Work instructions :: The answer is an exact repeat of the entries below, with the pictures omitted.

Given information ::

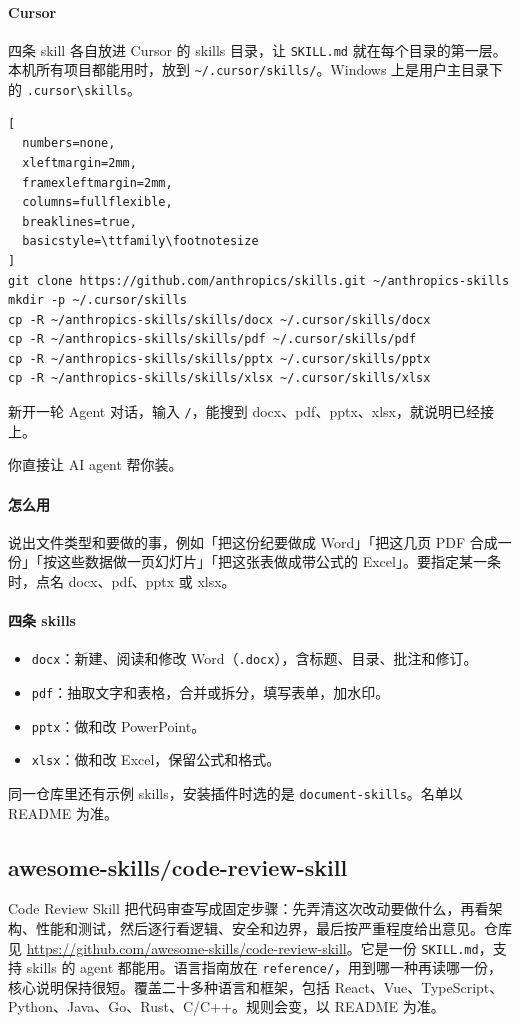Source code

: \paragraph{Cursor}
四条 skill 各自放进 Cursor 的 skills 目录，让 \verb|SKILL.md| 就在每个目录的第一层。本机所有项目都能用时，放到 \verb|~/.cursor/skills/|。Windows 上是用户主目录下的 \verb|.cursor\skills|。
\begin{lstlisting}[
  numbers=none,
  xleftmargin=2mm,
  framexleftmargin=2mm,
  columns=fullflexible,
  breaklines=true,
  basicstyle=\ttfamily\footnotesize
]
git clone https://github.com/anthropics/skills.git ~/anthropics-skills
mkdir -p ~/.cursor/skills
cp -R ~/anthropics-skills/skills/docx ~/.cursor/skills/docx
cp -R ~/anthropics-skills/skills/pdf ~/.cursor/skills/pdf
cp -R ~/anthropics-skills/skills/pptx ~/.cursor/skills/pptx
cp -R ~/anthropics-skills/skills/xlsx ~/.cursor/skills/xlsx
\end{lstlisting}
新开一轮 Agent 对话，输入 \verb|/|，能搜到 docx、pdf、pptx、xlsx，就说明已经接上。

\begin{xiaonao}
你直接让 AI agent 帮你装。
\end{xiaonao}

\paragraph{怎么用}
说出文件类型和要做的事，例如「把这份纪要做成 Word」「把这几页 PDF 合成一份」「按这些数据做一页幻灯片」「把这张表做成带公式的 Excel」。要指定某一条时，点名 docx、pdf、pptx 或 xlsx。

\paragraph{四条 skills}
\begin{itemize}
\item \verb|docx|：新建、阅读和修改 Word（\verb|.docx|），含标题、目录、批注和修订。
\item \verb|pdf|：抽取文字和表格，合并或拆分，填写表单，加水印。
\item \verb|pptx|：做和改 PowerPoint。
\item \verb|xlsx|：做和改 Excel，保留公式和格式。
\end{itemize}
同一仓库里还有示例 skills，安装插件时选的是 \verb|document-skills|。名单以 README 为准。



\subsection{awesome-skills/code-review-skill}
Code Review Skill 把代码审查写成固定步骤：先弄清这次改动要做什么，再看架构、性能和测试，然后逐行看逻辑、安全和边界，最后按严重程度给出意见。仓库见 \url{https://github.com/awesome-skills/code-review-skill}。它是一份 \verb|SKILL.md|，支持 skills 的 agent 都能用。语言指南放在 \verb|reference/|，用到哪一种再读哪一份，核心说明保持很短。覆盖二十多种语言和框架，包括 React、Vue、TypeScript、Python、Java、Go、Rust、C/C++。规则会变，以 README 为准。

Answer for this exercise ::
Source code

: \paragraph{Cursor}
四条 skill 各自放进 Cursor 的 skills 目录，让 \verb|SKILL.md| 就在每个目录的第一层。本机所有项目都能用时，放到 \verb|~/.cursor/skills/|。Windows 上是用户主目录下的 \verb|.cursor\skills|。
\begin{lstlisting}[
  numbers=none,
  xleftmargin=2mm,
  framexleftmargin=2mm,
  columns=fullflexible,
  breaklines=true,
  basicstyle=\ttfamily\footnotesize
]
git clone https://github.com/anthropics/skills.git ~/anthropics-skills
mkdir -p ~/.cursor/skills
cp -R ~/anthropics-skills/skills/docx ~/.cursor/skills/docx
cp -R ~/anthropics-skills/skills/pdf ~/.cursor/skills/pdf
cp -R ~/anthropics-skills/skills/pptx ~/.cursor/skills/pptx
cp -R ~/anthropics-skills/skills/xlsx ~/.cursor/skills/xlsx
\end{lstlisting}
新开一轮 Agent 对话，输入 \verb|/|，能搜到 docx、pdf、pptx、xlsx，就说明已经接上。

\begin{xiaonao}
你直接让 AI agent 帮你装。
\end{xiaonao}

\paragraph{怎么用}
说出文件类型和要做的事，例如「把这份纪要做成 Word」「把这几页 PDF 合成一份」「按这些数据做一页幻灯片」「把这张表做成带公式的 Excel」。要指定某一条时，点名 docx、pdf、pptx 或 xlsx。

\paragraph{四条 skills}
\begin{itemize}
\item \verb|docx|：新建、阅读和修改 Word（\verb|.docx|），含标题、目录、批注和修订。
\item \verb|pdf|：抽取文字和表格，合并或拆分，填写表单，加水印。
\item \verb|pptx|：做和改 PowerPoint。
\item \verb|xlsx|：做和改 Excel，保留公式和格式。
\end{itemize}
同一仓库里还有示例 skills，安装插件时选的是 \verb|document-skills|。名单以 README 为准。



\subsection{awesome-skills/code-review-skill}
Code Review Skill 把代码审查写成固定步骤：先弄清这次改动要做什么，再看架构、性能和测试，然后逐行看逻辑、安全和边界，最后按严重程度给出意见。仓库见 \url{https://github.com/awesome-skills/code-review-skill}。它是一份 \verb|SKILL.md|，支持 skills 的 agent 都能用。语言指南放在 \verb|reference/|，用到哪一种再读哪一份，核心说明保持很短。覆盖二十多种语言和框架，包括 React、Vue、TypeScript、Python、Java、Go、Rust、C/C++。规则会变，以 README 为准。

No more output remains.